╭──
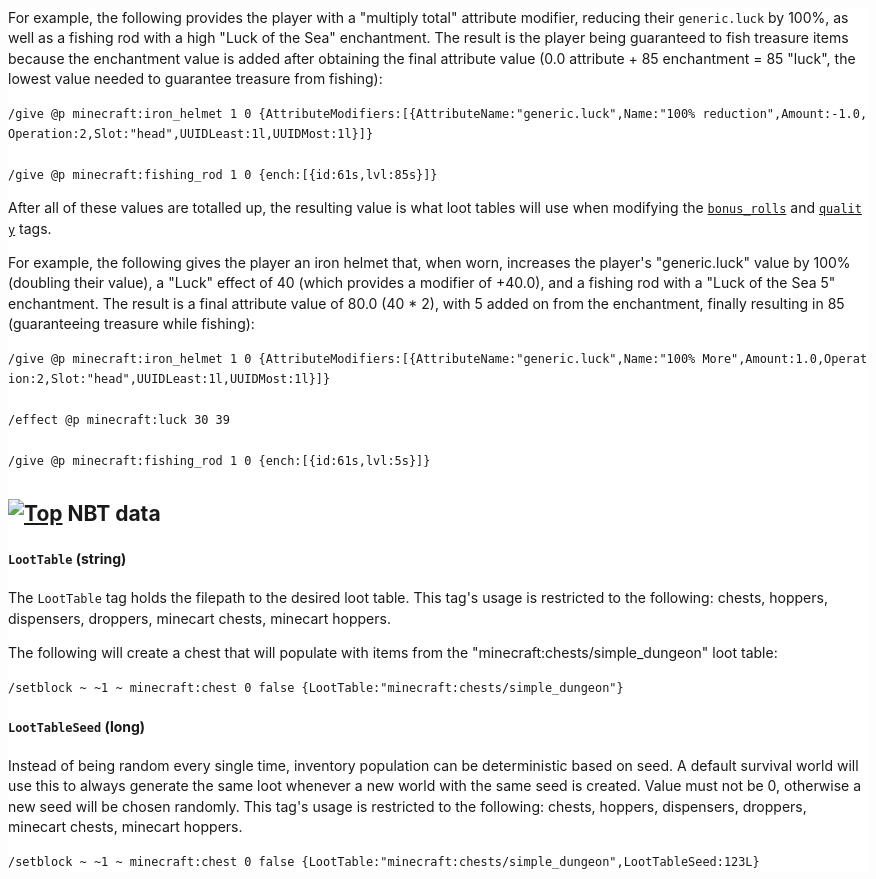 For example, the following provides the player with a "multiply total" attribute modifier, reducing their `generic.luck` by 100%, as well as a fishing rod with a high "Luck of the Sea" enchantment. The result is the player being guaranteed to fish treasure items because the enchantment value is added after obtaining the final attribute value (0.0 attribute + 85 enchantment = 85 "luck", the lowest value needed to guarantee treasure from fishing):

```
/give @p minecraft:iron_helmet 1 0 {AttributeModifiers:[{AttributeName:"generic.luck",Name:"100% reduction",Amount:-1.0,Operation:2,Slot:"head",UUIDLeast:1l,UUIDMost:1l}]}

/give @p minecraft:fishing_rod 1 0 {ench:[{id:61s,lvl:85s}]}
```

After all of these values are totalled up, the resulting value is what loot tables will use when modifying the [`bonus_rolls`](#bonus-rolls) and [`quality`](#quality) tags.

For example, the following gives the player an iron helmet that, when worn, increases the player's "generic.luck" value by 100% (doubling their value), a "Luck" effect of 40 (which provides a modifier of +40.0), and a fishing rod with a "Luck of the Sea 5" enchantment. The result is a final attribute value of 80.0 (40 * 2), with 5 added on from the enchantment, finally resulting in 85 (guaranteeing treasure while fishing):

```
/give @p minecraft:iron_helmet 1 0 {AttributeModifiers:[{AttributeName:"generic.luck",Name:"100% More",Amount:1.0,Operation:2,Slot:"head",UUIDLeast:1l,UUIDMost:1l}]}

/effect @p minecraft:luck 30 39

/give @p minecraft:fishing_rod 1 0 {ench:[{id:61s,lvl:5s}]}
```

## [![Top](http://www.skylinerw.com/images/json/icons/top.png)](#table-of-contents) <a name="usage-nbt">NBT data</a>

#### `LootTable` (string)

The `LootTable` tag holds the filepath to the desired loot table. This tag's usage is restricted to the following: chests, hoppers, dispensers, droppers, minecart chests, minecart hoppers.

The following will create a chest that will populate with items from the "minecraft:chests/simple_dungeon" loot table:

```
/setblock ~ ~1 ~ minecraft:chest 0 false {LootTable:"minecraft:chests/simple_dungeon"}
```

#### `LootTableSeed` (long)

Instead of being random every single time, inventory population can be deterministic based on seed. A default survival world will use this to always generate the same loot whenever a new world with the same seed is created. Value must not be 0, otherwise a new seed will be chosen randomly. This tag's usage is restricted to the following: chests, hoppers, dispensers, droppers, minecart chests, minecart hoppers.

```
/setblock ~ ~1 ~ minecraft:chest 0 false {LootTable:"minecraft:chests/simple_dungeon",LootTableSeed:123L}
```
╰──
● **Required work**:
Every line from the top of the material above through the line with "After all of" should be duplicated exactly, please; leave out the pictures.

● **Task result**:
 For example, the following provides the player with a "multiply total" attribute modifier, reducing their `generic.luck` by 100%, as well as a fishing rod with a high "Luck of the Sea" enchantment. The result is the player being guaranteed to fish treasure items because the enchantment value is added after obtaining the final attribute value (0.0 attribute + 85 enchantment = 85 "luck", the lowest value needed to guarantee treasure from fishing):

```
/give @p minecraft:iron_helmet 1 0 {AttributeModifiers:[{AttributeName:"generic.luck",Name:"100% reduction",Amount:-1.0,Operation:2,Slot:"head",UUIDLeast:1l,UUIDMost:1l}]}

/give @p minecraft:fishing_rod 1 0 {ench:[{id:61s,lvl:85s}]}
```

After all of these values are totalled up, the resulting value is what loot tables will use when modifying the [`bonus_rolls`](#bonus-rolls) and [`quality`](#quality) tags.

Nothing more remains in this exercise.